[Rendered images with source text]
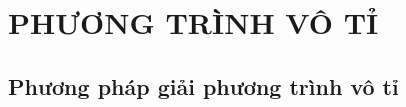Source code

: \part{PHƯƠNG TRÌNH VÔ TỈ}%
\minitoc %

\thispagestyle{empty}


\chapter{Phương pháp giải phương trình vô tỉ}
    







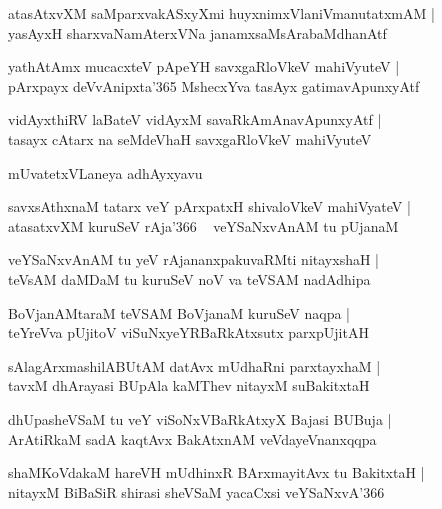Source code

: \documentclass[twoside,12pt,openright]{book}
\newcounter{shloka}[chapter]
\begin{document}
\begin{shloka}%
atasAtxvXM saMparxvakASxyXmi huyxnimxVlaniVmanutatxmAM |\\
yasAyxH sharxvaNamAterxVNa janamxsaMsArabaMdhanAtf
\end{shloka}

\begin{shloka}%
yathAtAmx mucacxteV pApeYH savxgaRloVkeV mahiVyuteV |\\
pArxpayx deVvAnipxta\char'365 MshecxYva tasAyx gatimavApunxyAtf
\end{shloka}

\begin{shloka}%
vidAyxthiRV laBateV vidAyxM savaRkAmAnavApunxyAtf |\\
tasayx cAtarx na seMdeVhaH savxgaRloVkeV mahiVyuteV 
\end{shloka}

\begin{center}
mUvatetxVLaneya adhAyxyavu
\end{center}

\begin{shloka}%
savxsAthxnaM tatarx veY pArxpatxH shivaloVkeV mahiVyateV |\\
atasatxvXM kuruSeV rAja\char'366 ~ veYSaNxvAnAM tu pUjanaM 
\end{shloka}

\begin{shloka}%
veYSaNxvAnAM tu yeV rAjananxpakuvaRMti nitayxshaH |\\
teVsAM daMDaM tu kuruSeV noV va teVSAM nadAdhipa
\end{shloka}

\begin{shloka}%
BoVjanAMtaraM teVSAM BoVjanaM kuruSeV naqpa |\\
teYreVva pUjitoV viSuNxyeYRBaRkAtxsutx parxpUjitAH 
\end{shloka}

\begin{shloka}%
sAlagArxmashilABUtAM datAvx mUdhaRni parxtayxhaM |\\
tavxM dhArayasi BUpAla kaMThev nitayxM suBakitxtaH 
\end{shloka}

\begin{shloka}%
dhUpasheVSaM tu veY viSoNxVBaRkAtxyX Bajasi BUBuja |\\
ArAtiRkaM sadA kaqtAvx BakAtxnAM veVdayeVnanxqqpa
\end{shloka}

\begin{shloka}%
shaMKoVdakaM hareVH mUdhinxR BArxmayitAvx tu BakitxtaH |\\
nitayxM BiBaSiR shirasi sheVSaM yacaCxsi veYSaNxvA\char'366 
\end{shloka}
\end{document}
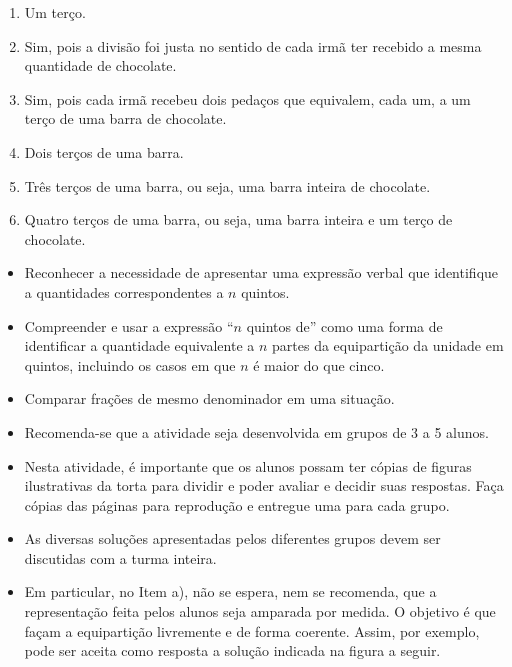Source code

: \begin{multicols}{2}
\begin{solucao}{}{}
\begin{enumerate} [\quad a)] %
    \item  Um terço.
    \item  Sim, pois a divisão foi justa no sentido de cada irmã ter recebido a mesma quantidade de chocolate.
    \item  Sim, pois cada irmã recebeu dois pedaços que equivalem, cada um, a um terço de uma barra de chocolate.
    \item  Dois terços de uma barra.
    \item  Três terços de uma barra, ou seja, uma barra inteira de chocolate.
    \item  Quatro terços de uma barra, ou seja, uma barra inteira e um terço de chocolate.
\end{enumerate} %

\end{solucao}

\newpage
\begin{objetivos}{}{}
  \begin{itemize} %
\item Reconhecer a necessidade de apresentar uma expressão verbal que identifique a quantidades correspondentes a $n$ quintos.
\item Compreender e usar a expressão ``$n$ quintos de'' como uma forma de identificar a quantidade equivalente a $n$ partes da equipartição da unidade em quintos, incluindo os casos em que $n$ é maior do que cinco.
\item Comparar frações de mesmo denominador em uma situação.
\end{itemize} %
\end{objetivos}

\begin{orientacoes}
  \begin{itemize} %
  \item       Recomenda-se que a atividade seja desenvolvida em grupos de 3 a 5 alunos.
  \item       Nesta atividade, é importante que os alunos possam ter cópias de figuras ilustrativas da torta para dividir e poder avaliar e decidir suas respostas. Faça cópias das páginas para reprodução e entregue uma para cada grupo.
  \item       As diversas soluções apresentadas pelos diferentes grupos devem ser discutidas com a turma inteira.
  \item       Em particular, no Item a), não se espera, nem se recomenda, que a representação feita pelos alunos seja amparada por medida. O objetivo é que façam a equipartição livremente e de forma coerente. Assim, por exemplo, pode ser aceita como resposta a solução indicada na figura a seguir.



\end{itemize}
\end{orientacoes}
\end{multicols}

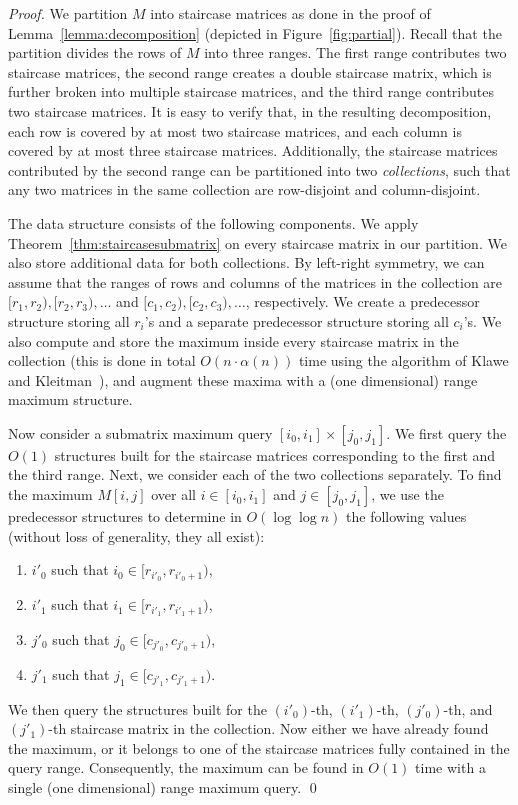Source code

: \documentclass{llncs}
\begin{document}
\begin{proof}
We partition $M$ into staircase matrices as done in the proof of Lemma~\ref{lemma:decomposition} (depicted in
Figure~\ref{fig:partial}). 
Recall that the partition divides the rows of $M$ into three ranges. The first range
contributes two staircase matrices, the second range creates a double staircase
matrix, which is further broken into multiple staircase matrices, and the third range
contributes two staircase matrices. 
It is easy to verify that, in the resulting decomposition, each row
is covered by at most two staircase matrices, and each column is covered
by at most three staircase matrices.
Additionally, the staircase matrices contributed by the second range
can be partitioned into two \emph{collections},
such that any two matrices in the same collection are row-disjoint and
column-disjoint.




The data structure consists of the following components. We apply Theorem~\ref{thm:staircasesubmatrix} on every staircase  matrix in our partition. We also store additional
data for both collections. By left-right symmetry, we can assume that
the ranges of rows and columns of the matrices in the collection
are $[r_{1},r_{2}), [r_{2},r_{3}),\ldots$ and $[c_{1},c_{2}),[c_{2},c_{3}),\ldots$, respectively.
We create a predecessor structure storing all $r_{i}$'s and a separate predecessor structure
storing all $c_{i}$'s. We also compute and store the maximum inside every staircase 
matrix in the collection (this is done in total $O(n\cdot \alpha(n))$ time using the algorithm of Klawe and Kleitman~\cite{KK89}), and augment these maxima with a (one dimensional) range maximum structure.

Now consider a submatrix maximum query  $[i_{0},i_{1}]\times [j_{0},j_{1}]$. We first query the $O(1)$ structures built for
the staircase matrices corresponding to the first and the third range.
Next, we consider each of the two collections separately. To find the maximum $M[i,j]$ over
all $i\in [i_{0},i_{1}]$ and $j\in [j_{0},j_{1}]$, we use the predecessor structures
to determine in $O(\log \log n)$ the following values (without loss of generality,
they all exist):
\begin{enumerate}
\item $i'_{0}$ such that $i_{0}\in [r_{i'_{0}},r_{i'_{0}+1})$,
\item $i'_{1}$ such that $i_{1}\in [r_{i'_{1}},r_{i'_{1}+1})$,
\item $j'_{0}$ such that $j_{0}\in [c_{j'_{0}},c_{j'_{0}+1})$,
\item $j'_{1}$ such that $j_{1}\in [c_{j'_{1}},c_{j'_{1}+1})$.
\end{enumerate}
We then query the structures built for the $(i'_{0})$-th, $(i'_{1})$-th,
$(j'_{0})$-th, and $(j'_{1})$-th staircase matrix in the collection.
Now either we have already found the maximum, or it belongs
to one of the staircase matrices fully contained in the query range. Consequently, the maximum
can be found in $O(1)$ time with a single (one dimensional) range maximum query.
\qed \end{proof}
\end{document}
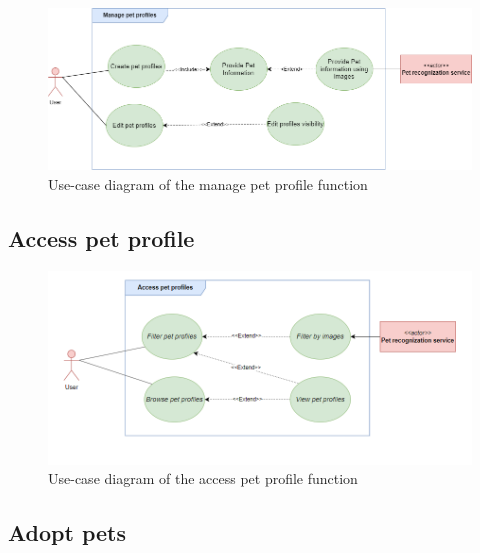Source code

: \begin {figure}[H]
\centering
\includegraphics[width=1\textwidth]{Figures/manage_pet_ucd.png}
\caption{Use-case diagram of the manage pet profile function}
\label{fig:manage-pet-activity-diagram}
\end{figure}



\subsection{Access pet profile}

\begin {figure}[H]
\centering
\includegraphics[width=1\textwidth]{Figures/access_pet_ucd.png}
\caption{Use-case diagram of the access pet profile function}
\label{fig:access-pet-activity-diagram}
\end{figure}



\subsection{Adopt pets}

> YOUR TASK
Please print the data above once more, exactly and without images.

> TASK RESPONSE
Source code

: \part{PHƯƠNG TRÌNH VÔ TỈ}%
\minitoc %

\thispagestyle{empty}


\chapter{Phương pháp giải phương trình vô tỉ}
    







Source code

: \documentclass[twoside,12pt,openright]{book}
\newcounter{shloka}[chapter]
\begin{document}
\begin{shloka}%
atasAtxvXM saMparxvakASxyXmi huyxnimxVlaniVmanutatxmAM |\\
yasAyxH sharxvaNamAterxVNa janamxsaMsArabaMdhanAtf
\end{shloka}

\begin{shloka}%
yathAtAmx mucacxteV pApeYH savxgaRloVkeV mahiVyuteV |\\
pArxpayx deVvAnipxta\char'365 MshecxYva tasAyx gatimavApunxyAtf
\end{shloka}

\begin{shloka}%
vidAyxthiRV laBateV vidAyxM savaRkAmAnavApunxyAtf |\\
tasayx cAtarx na seMdeVhaH savxgaRloVkeV mahiVyuteV 
\end{shloka}

\begin{center}
mUvatetxVLaneya adhAyxyavu
\end{center}

\begin{shloka}%
savxsAthxnaM tatarx veY pArxpatxH shivaloVkeV mahiVyateV |\\
atasatxvXM kuruSeV rAja\char'366 ~ veYSaNxvAnAM tu pUjanaM 
\end{shloka}

\begin{shloka}%
veYSaNxvAnAM tu yeV rAjananxpakuvaRMti nitayxshaH |\\
teVsAM daMDaM tu kuruSeV noV va teVSAM nadAdhipa
\end{shloka}

\begin{shloka}%
BoVjanAMtaraM teVSAM BoVjanaM kuruSeV naqpa |\\
teYreVva pUjitoV viSuNxyeYRBaRkAtxsutx parxpUjitAH 
\end{shloka}

\begin{shloka}%
sAlagArxmashilABUtAM datAvx mUdhaRni parxtayxhaM |\\
tavxM dhArayasi BUpAla kaMThev nitayxM suBakitxtaH 
\end{shloka}

\begin{shloka}%
dhUpasheVSaM tu veY viSoNxVBaRkAtxyX Bajasi BUBuja |\\
ArAtiRkaM sadA kaqtAvx BakAtxnAM veVdayeVnanxqqpa
\end{shloka}

\begin{shloka}%
shaMKoVdakaM hareVH mUdhinxR BArxmayitAvx tu BakitxtaH |\\
nitayxM BiBaSiR shirasi sheVSaM yacaCxsi veYSaNxvA\char'366 
\end{shloka}
\end{document}
Source code

: \begin{multicols}{2}
\begin{solucao}{}{}
\begin{enumerate} [\quad a)] %
    \item  Um terço.
    \item  Sim, pois a divisão foi justa no sentido de cada irmã ter recebido a mesma quantidade de chocolate.
    \item  Sim, pois cada irmã recebeu dois pedaços que equivalem, cada um, a um terço de uma barra de chocolate.
    \item  Dois terços de uma barra.
    \item  Três terços de uma barra, ou seja, uma barra inteira de chocolate.
    \item  Quatro terços de uma barra, ou seja, uma barra inteira e um terço de chocolate.
\end{enumerate} %

\end{solucao}

\newpage
\begin{objetivos}{}{}
  \begin{itemize} %
\item Reconhecer a necessidade de apresentar uma expressão verbal que identifique a quantidades correspondentes a $n$ quintos.
\item Compreender e usar a expressão ``$n$ quintos de'' como uma forma de identificar a quantidade equivalente a $n$ partes da equipartição da unidade em quintos, incluindo os casos em que $n$ é maior do que cinco.
\item Comparar frações de mesmo denominador em uma situação.
\end{itemize} %
\end{objetivos}

\begin{orientacoes}
  \begin{itemize} %
  \item       Recomenda-se que a atividade seja desenvolvida em grupos de 3 a 5 alunos.
  \item       Nesta atividade, é importante que os alunos possam ter cópias de figuras ilustrativas da torta para dividir e poder avaliar e decidir suas respostas. Faça cópias das páginas para reprodução e entregue uma para cada grupo.
  \item       As diversas soluções apresentadas pelos diferentes grupos devem ser discutidas com a turma inteira.
  \item       Em particular, no Item a), não se espera, nem se recomenda, que a representação feita pelos alunos seja amparada por medida. O objetivo é que façam a equipartição livremente e de forma coerente. Assim, por exemplo, pode ser aceita como resposta a solução indicada na figura a seguir.



\end{itemize}
\end{orientacoes}
\end{multicols}

Source code

: \documentclass{llncs}
\begin{document}
\begin{proof}
We partition $M$ into staircase matrices as done in the proof of Lemma~\ref{lemma:decomposition} (depicted in
Figure~\ref{fig:partial}). 
Recall that the partition divides the rows of $M$ into three ranges. The first range
contributes two staircase matrices, the second range creates a double staircase
matrix, which is further broken into multiple staircase matrices, and the third range
contributes two staircase matrices. 
It is easy to verify that, in the resulting decomposition, each row
is covered by at most two staircase matrices, and each column is covered
by at most three staircase matrices.
Additionally, the staircase matrices contributed by the second range
can be partitioned into two \emph{collections},
such that any two matrices in the same collection are row-disjoint and
column-disjoint.




The data structure consists of the following components. We apply Theorem~\ref{thm:staircasesubmatrix} on every staircase  matrix in our partition. We also store additional
data for both collections. By left-right symmetry, we can assume that
the ranges of rows and columns of the matrices in the collection
are $[r_{1},r_{2}), [r_{2},r_{3}),\ldots$ and $[c_{1},c_{2}),[c_{2},c_{3}),\ldots$, respectively.
We create a predecessor structure storing all $r_{i}$'s and a separate predecessor structure
storing all $c_{i}$'s. We also compute and store the maximum inside every staircase 
matrix in the collection (this is done in total $O(n\cdot \alpha(n))$ time using the algorithm of Klawe and Kleitman~\cite{KK89}), and augment these maxima with a (one dimensional) range maximum structure.

Now consider a submatrix maximum query  $[i_{0},i_{1}]\times [j_{0},j_{1}]$. We first query the $O(1)$ structures built for
the staircase matrices corresponding to the first and the third range.
Next, we consider each of the two collections separately. To find the maximum $M[i,j]$ over
all $i\in [i_{0},i_{1}]$ and $j\in [j_{0},j_{1}]$, we use the predecessor structures
to determine in $O(\log \log n)$ the following values (without loss of generality,
they all exist):
\begin{enumerate}
\item $i'_{0}$ such that $i_{0}\in [r_{i'_{0}},r_{i'_{0}+1})$,
\item $i'_{1}$ such that $i_{1}\in [r_{i'_{1}},r_{i'_{1}+1})$,
\item $j'_{0}$ such that $j_{0}\in [c_{j'_{0}},c_{j'_{0}+1})$,
\item $j'_{1}$ such that $j_{1}\in [c_{j'_{1}},c_{j'_{1}+1})$.
\end{enumerate}
We then query the structures built for the $(i'_{0})$-th, $(i'_{1})$-th,
$(j'_{0})$-th, and $(j'_{1})$-th staircase matrix in the collection.
Now either we have already found the maximum, or it belongs
to one of the staircase matrices fully contained in the query range. Consequently, the maximum
can be found in $O(1)$ time with a single (one dimensional) range maximum query.
\qed \end{proof}
\end{document}
Source code

: \begin {figure}[H]
\centering
\includegraphics[width=1\textwidth]{Figures/manage_pet_ucd.png}
\caption{Use-case diagram of the manage pet profile function}
\label{fig:manage-pet-activity-diagram}
\end{figure}



\subsection{Access pet profile}

\begin {figure}[H]
\centering
\includegraphics[width=1\textwidth]{Figures/access_pet_ucd.png}
\caption{Use-case diagram of the access pet profile function}
\label{fig:access-pet-activity-diagram}
\end{figure}



\subsection{Adopt pets}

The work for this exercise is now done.